WORK TO BE COMPLETED – The records follow. Filter them to the lines that hold "videos".

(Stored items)
====================
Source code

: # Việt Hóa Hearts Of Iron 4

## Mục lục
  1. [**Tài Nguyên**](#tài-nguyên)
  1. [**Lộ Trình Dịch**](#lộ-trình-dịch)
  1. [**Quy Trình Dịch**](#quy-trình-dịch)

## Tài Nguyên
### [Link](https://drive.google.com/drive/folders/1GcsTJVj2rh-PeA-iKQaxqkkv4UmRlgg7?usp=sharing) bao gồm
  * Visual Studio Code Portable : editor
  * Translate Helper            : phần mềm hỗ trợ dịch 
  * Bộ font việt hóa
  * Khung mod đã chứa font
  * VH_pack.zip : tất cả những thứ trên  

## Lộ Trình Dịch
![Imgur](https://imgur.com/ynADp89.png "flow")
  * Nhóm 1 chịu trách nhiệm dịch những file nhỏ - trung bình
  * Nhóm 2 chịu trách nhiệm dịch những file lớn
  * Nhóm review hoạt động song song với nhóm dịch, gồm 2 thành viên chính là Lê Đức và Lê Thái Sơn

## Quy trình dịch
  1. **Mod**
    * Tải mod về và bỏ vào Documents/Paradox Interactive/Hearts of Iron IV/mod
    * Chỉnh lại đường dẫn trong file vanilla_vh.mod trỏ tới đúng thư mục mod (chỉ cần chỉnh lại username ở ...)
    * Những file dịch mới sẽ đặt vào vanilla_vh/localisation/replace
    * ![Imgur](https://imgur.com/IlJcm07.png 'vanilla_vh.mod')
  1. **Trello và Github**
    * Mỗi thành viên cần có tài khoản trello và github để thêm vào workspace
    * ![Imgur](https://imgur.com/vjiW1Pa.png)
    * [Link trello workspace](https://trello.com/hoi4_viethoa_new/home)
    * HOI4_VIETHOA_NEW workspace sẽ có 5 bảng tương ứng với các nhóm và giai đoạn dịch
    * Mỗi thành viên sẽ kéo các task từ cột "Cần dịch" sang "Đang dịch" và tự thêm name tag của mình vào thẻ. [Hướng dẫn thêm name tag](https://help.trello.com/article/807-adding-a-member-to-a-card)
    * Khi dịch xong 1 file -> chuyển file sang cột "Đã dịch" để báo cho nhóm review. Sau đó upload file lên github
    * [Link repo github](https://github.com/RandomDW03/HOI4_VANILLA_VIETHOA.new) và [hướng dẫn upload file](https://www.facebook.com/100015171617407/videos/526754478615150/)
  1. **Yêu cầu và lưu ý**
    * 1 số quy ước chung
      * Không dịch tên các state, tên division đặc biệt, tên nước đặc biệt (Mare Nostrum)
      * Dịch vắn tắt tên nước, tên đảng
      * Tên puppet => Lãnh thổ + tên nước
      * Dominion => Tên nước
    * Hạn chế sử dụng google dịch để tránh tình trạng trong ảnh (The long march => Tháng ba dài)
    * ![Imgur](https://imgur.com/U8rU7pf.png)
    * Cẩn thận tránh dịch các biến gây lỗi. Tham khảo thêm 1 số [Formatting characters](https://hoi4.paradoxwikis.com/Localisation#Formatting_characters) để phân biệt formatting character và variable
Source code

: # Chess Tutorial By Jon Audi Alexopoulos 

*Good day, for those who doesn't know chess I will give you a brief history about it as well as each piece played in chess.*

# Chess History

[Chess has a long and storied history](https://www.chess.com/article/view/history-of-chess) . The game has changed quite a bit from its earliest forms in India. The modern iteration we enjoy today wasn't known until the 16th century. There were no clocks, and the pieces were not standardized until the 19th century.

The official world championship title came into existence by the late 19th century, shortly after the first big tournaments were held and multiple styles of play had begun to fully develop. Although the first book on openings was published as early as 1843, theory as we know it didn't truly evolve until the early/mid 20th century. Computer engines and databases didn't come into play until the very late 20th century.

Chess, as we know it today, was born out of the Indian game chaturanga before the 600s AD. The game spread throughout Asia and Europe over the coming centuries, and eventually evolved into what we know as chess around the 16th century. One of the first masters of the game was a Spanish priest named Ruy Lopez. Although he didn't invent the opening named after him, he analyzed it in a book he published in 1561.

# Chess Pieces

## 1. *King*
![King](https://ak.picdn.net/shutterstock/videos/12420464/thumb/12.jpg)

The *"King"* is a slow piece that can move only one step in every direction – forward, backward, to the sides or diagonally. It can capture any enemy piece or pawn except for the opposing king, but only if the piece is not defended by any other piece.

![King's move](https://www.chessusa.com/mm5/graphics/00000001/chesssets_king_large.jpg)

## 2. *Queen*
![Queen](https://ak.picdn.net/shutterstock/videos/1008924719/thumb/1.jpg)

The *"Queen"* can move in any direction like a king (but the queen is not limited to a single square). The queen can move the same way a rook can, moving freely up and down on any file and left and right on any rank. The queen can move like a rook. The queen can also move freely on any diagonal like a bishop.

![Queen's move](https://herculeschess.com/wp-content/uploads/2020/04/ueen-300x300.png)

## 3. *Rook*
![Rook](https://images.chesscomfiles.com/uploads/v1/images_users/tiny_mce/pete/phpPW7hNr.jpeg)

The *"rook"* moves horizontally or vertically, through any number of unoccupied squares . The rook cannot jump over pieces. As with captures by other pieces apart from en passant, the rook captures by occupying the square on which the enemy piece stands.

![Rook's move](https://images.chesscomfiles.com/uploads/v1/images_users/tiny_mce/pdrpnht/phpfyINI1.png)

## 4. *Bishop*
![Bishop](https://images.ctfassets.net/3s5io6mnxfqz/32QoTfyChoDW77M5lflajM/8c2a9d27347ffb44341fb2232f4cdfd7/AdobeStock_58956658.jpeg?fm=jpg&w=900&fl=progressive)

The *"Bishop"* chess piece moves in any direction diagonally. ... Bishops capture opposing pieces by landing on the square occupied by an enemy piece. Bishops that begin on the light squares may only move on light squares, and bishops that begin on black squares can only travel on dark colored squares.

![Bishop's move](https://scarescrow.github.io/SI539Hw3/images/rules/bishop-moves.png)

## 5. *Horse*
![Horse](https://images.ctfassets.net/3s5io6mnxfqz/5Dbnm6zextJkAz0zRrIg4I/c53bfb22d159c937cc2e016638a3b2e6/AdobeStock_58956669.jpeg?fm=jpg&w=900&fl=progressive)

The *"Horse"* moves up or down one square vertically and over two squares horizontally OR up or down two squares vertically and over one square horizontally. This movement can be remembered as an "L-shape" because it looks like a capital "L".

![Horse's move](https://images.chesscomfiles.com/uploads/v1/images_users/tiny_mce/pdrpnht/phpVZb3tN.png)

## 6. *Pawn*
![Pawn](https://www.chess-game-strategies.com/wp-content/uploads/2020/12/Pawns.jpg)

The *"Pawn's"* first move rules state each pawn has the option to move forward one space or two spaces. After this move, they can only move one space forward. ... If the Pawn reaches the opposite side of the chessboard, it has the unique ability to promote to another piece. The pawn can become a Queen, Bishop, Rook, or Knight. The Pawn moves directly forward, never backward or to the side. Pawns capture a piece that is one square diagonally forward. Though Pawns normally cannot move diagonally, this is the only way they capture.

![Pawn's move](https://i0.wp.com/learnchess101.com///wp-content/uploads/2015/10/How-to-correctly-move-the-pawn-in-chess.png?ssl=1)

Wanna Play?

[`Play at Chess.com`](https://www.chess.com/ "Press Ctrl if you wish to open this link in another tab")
====================
ANSWER SPACE –
    * [Link repo github](https://github.com/RandomDW03/HOI4_VANILLA_VIETHOA.new) và [hướng dẫn upload file](https://www.facebook.com/100015171617407/videos/526754478615150/)
![King](https://ak.picdn.net/shutterstock/videos/12420464/thumb/12.jpg)
![Queen](https://ak.picdn.net/shutterstock/videos/1008924719/thumb/1.jpg)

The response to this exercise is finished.